Thunberg arrived at the village on Friday and addressed protesters on Saturday, as DW and CNN reported.

“The carbon is still in the ground,” she addressed the crowd, as CNN reported. “And as long as the carbon is in the ground, this struggle is not over. We need to stop the current destruction of our planet and sacrificing people to benefit the short-term economic growth and corporate greed.”

Thunberg’s first brush with the police came Sunday, when she was physically removed from the site of the protest along with others after refusing to leave, as POLITICO reported.

The entire village of Lützerath was cleared by Monday, when the last two holdouts were removed, according to DW. However, activists then returned to the site for another demonstration on Tuesday, Thunberg among them.

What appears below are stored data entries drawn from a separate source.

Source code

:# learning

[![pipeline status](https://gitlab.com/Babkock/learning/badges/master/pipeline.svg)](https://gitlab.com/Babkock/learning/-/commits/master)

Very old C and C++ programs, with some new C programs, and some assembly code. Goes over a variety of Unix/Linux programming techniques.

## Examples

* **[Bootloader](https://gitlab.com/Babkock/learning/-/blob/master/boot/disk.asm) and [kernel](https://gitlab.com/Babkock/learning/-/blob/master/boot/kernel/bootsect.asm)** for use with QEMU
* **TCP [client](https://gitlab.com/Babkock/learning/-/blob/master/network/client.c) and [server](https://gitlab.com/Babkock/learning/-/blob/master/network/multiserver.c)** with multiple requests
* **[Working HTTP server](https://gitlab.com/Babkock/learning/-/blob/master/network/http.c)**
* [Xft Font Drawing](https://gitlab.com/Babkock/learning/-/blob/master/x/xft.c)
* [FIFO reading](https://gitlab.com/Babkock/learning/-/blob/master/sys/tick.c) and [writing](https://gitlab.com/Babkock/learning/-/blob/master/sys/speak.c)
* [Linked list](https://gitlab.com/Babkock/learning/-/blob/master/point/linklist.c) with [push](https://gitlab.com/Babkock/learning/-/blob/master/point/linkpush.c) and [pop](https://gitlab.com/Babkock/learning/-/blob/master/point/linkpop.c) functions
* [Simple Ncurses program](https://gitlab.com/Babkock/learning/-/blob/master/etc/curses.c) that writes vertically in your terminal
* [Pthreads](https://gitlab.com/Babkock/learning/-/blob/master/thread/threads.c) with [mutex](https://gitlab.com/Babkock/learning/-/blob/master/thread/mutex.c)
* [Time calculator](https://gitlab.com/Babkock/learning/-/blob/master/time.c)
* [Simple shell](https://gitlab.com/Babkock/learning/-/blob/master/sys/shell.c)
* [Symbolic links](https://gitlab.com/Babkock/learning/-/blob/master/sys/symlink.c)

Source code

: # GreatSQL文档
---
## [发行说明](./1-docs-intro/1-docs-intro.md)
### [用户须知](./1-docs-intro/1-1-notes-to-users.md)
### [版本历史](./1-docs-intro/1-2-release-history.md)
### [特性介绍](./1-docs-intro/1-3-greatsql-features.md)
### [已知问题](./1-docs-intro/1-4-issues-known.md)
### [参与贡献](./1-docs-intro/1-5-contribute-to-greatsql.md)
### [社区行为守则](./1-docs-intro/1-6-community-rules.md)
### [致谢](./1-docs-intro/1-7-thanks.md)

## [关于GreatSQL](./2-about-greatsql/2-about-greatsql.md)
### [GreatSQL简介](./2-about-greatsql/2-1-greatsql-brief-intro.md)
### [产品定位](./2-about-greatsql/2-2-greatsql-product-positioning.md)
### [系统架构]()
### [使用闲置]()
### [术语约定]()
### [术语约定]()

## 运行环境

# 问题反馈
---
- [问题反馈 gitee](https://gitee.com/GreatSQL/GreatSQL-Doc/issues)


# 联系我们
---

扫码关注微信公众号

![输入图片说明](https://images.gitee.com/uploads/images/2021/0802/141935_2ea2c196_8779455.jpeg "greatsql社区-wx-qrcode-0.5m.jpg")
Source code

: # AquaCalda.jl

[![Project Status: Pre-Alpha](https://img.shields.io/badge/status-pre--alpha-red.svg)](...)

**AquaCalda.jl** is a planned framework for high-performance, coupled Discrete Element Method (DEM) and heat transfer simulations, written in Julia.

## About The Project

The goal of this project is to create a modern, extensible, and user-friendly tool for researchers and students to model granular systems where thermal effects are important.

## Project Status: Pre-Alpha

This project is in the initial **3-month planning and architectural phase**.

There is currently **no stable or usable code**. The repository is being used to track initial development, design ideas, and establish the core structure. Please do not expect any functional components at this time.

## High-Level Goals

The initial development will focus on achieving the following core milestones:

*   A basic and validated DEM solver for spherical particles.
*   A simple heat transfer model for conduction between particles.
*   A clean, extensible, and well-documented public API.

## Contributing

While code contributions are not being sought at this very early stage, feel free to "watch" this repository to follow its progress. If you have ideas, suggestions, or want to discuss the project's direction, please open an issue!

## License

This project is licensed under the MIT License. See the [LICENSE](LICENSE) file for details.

Police spokesperson Christof Hüls told CNN that Thunberg was detained for a second time because she, along with other protestors, overran a barricade and approached the edge of a coal pit on ground that had been made unstable by rain.

“We knew who she was, but she did not get VIP treatment,” Hüls told CNN. “She did not resist.”

Three police officers carried her away from the pit, and one held her by the arm later, Reuters reported.

Tuesday’s demonstration at the site itself was not the only protest against the mine expansion. Activists also blocked a train track transporting coal and occupied the RWE-operated Inden coal mine.

“Even if you destroy Lützerath, we will fight on: until you stop burning coal, extracting fracking gas and building autobahns,” Charly Dietz, a spokeswoman for the group Ende Gelände–which organized the Inden occupation and means “an end to mined areas” –said, as DW reported.